John Paul Jones, a U.S. Revolutionary War hero is also known as the father of the U.S. Navy. 

One year of his life he spent in the service of Russian Empress. It is very interesting to have a look at that time in view of what is currently going on in that area. Not many people may be aware that the places where John Paul Jones served are part of current day Ukraine - Ochakov, Kherson, Kinbourn, the Liman.

We will use the book written by John Paul Jones “Life and correspondence of John Paul Jones, including his narrative of the campaign of the Liman.” Free copy is at Archive.org 


War had been impending between Russia and the Porte, since the disturbances in the Crimea, in 1777, occasioned by the election of a Khan, in which the former interfered to support one of the candidates, with the ultimate view of dispossessing him entirely. The empress, encouraged by her eccentric and overbearing favourite and general, Potemkin, in the ambitious desire of being crowned at Constatinople, never lost sight of this intention.” (p. 398)

Russian Empress Catherine had ambitious desire to be crowned in Constantinople. Why? It is the same idea of making Moscow “the Third Rome” we discussed in  earlier articles using material of a Yale Professor’s book.



“..the invasion of the Crimea was determined upon, as a necessary preliminary to operations against Turkey.” (p.398)

That is the time when Russia occupied Crimea. Please note that the invasion of the semi island in itself was an intermediate goal. The ultimate plan had totally different purpose – Turkey, or, as the first quote shows, the more precise aim was Constantinople.


At the same time Potemkin and Suvorrof subdued and received the homage of the tribes of the Kuban, and the extensive wilds more remote. A manifesto was published to justify these unprovoked acts, and the annexation of those districts to the empire.” (p. 399)

They will resettle 25 000 Ukrainian Chernomorsky Cossacks to Kuban where they will found their new capital – Ekaterinodar (currently Krasnodar). English traveler Dr. Edward Clark describes it in his book we discussed earlier and will mention in the Part Three in more detail.


 “By a new treaty the sovereignty of Russia over the Crimea, and great part of Kuban, with the right of the dominion of the Euxine, and to the passage of the Dardanelles, was conceded to Russia. New usurpations followed immediately on the part of the latter.” (p. 399)

The last sentence is a perfect example of Russia’s constant Modus Operandi – the signed treaty is just a new incentive for new usurpations.


In 1786, Catharine projected a magnificent progress to the Euxine (Black Sea), where, after having solemnly taken the sceptre of the Khan, it was her intention to conduct her young grandson, Constantine, to the gates of that city, with reference to whose contemplated destiny he had been named.” (399)

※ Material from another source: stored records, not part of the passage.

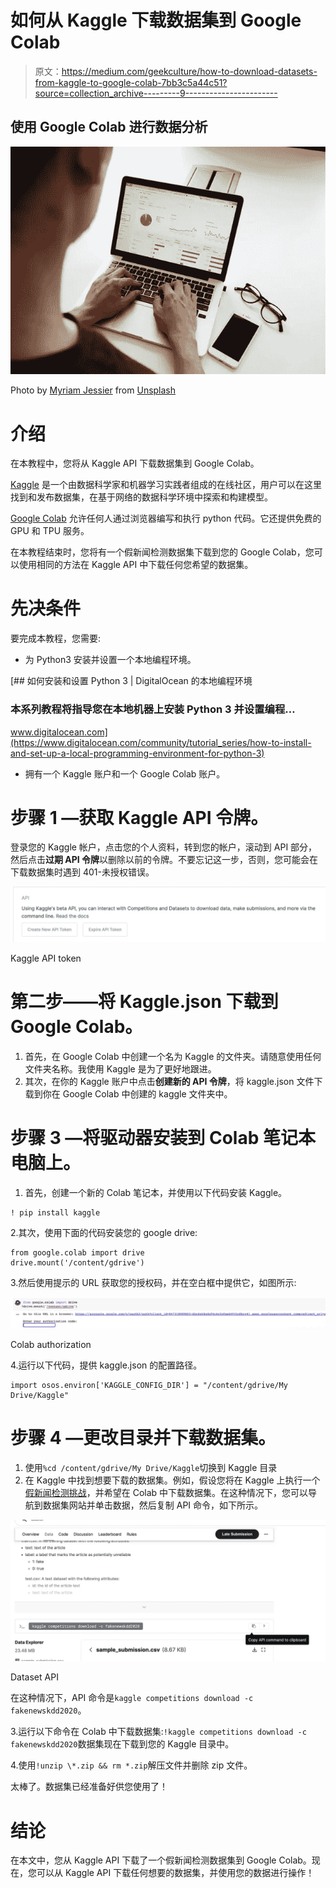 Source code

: # 如何从 Kaggle 下载数据集到 Google Colab

> 原文：<https://medium.com/geekculture/how-to-download-datasets-from-kaggle-to-google-colab-7bb3c5a44c51?source=collection_archive---------9----------------------->

## 使用 Google Colab 进行数据分析

![](img/61f616b34cba8196f74e4ee02ac31eed.png)

Photo by [Myriam Jessier](https://unsplash.com/photos/eveI7MOcSmw) from [Unsplash](https://unsplash.com/)

# 介绍

在本教程中，您将从 Kaggle API 下载数据集到 Google Colab。

[Kaggle](https://www.kaggle.com/) 是一个由数据科学家和机器学习实践者组成的在线社区，用户可以在这里找到和发布数据集，在基于网络的数据科学环境中探索和构建模型。

[Google Colab](https://colab.research.google.com/notebooks/welcome.ipynb#scrollTo=ZIAj4oZF1KhQ) 允许任何人通过浏览器编写和执行 python 代码。它还提供免费的 GPU 和 TPU 服务。

在本教程结束时，您将有一个假新闻检测数据集下载到您的 Google Colab，您可以使用相同的方法在 Kaggle API 中下载任何您希望的数据集。

# 先决条件

要完成本教程，您需要:

*   为 Python3 安装并设置一个本地编程环境。

[](https://www.digitalocean.com/community/tutorial_series/how-to-install-and-set-up-a-local-programming-environment-for-python-3) [## 如何安装和设置 Python 3 | DigitalOcean 的本地编程环境

### 本系列教程将指导您在本地机器上安装 Python 3 并设置编程…

www.digitalocean.com](https://www.digitalocean.com/community/tutorial_series/how-to-install-and-set-up-a-local-programming-environment-for-python-3) 

*   拥有一个 Kaggle 账户和一个 Google Colab 账户。

# 步骤 1 —获取 Kaggle API 令牌。

登录您的 Kaggle 帐户，点击您的个人资料，转到您的帐户，滚动到 API 部分，然后点击**过期 API 令牌**以删除以前的令牌。不要忘记这一步，否则，您可能会在下载数据集时遇到 401-未授权错误。

![](img/9b0e06e28055d302b192e0108bce88bd.png)

Kaggle API token

# 第二步——将 Kaggle.json 下载到 Google Colab。

1.  首先，在 Google Colab 中创建一个名为 Kaggle 的文件夹。请随意使用任何文件夹名称。我使用 Kaggle 是为了更好地跟进。
2.  其次，在你的 Kaggle 账户中点击**创建新的 API 令牌**，将 kaggle.json 文件下载到你在 Google Colab 中创建的 kaggle 文件夹中。

# 步骤 3 —将驱动器安装到 Colab 笔记本电脑上。

1.  首先，创建一个新的 Colab 笔记本，并使用以下代码安装 Kaggle。

```
! pip install kaggle
```

2.其次，使用下面的代码安装您的 google drive:

```
from google.colab import drive
drive.mount('/content/gdrive')
```

3.然后使用提示的 URL 获取您的授权码，并在空白框中提供它，如图所示:

![](img/7346ab3547f4c3e651722a58e8dca679.png)

Colab authorization

4.运行以下代码，提供 kaggle.json 的配置路径。

```
import osos.environ['KAGGLE_CONFIG_DIR'] = "/content/gdrive/My Drive/Kaggle"
```

# 步骤 4 —更改目录并下载数据集。

1.  使用`%cd /content/gdrive/My Drive/Kaggle`切换到 Kaggle 目录
2.  在 Kaggle 中找到想要下载的数据集。例如，假设您将在 Kaggle 上执行一个[假新闻检测挑战](https://www.kaggle.com/c/fakenewskdd2020/data)，并希望在 Colab 中下载数据集。在这种情况下，您可以导航到数据集网站并单击数据，然后复制 API 命令，如下所示。

![](img/334eac66567d69a69d7172231ce2d4ad.png)

Dataset API

在这种情况下，API 命令是`kaggle competitions download -c fakenewskdd2020`。

3.运行以下命令在 Colab 中下载数据集:`!kaggle competitions download -c fakenewskdd2020`数据集现在下载到您的 Kaggle 目录中。

4.使用`!unzip \*.zip && rm *.zip`解压文件并删除 zip 文件。

太棒了。数据集已经准备好供您使用了！

# 结论

在本文中，您从 Kaggle API 下载了一个假新闻检测数据集到 Google Colab。现在，您可以从 Kaggle API 下载任何想要的数据集，并使用您的数据进行操作！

Empress Catherine named her grandson Constantine because she wanted to see him rule Constantinople.


These and various other grievances led to the presentation on the 26th July, 1787, of a memorial from the grand vizier, and reis effendi, to the French minister ; to which an immediate answer was requested. The ambassador asked for time to consult his court, which was granted. But the influence of Great Britain now predominated, and war was declared before any answer was received from Russia. Eighty thousand men were ordered to march to cover Oczakow. A large army advanced to the Danube ; and a squadron of 16 ships of the line, 8 frigates, and several gallies entered the Euxine under the command of the capitan-pacha. The Greeks were disarmed, and the Tartars invited to return to their allegiance to the grand seignior. They complied with the call, and their Shah had soon under his orders an army of 40,000 men.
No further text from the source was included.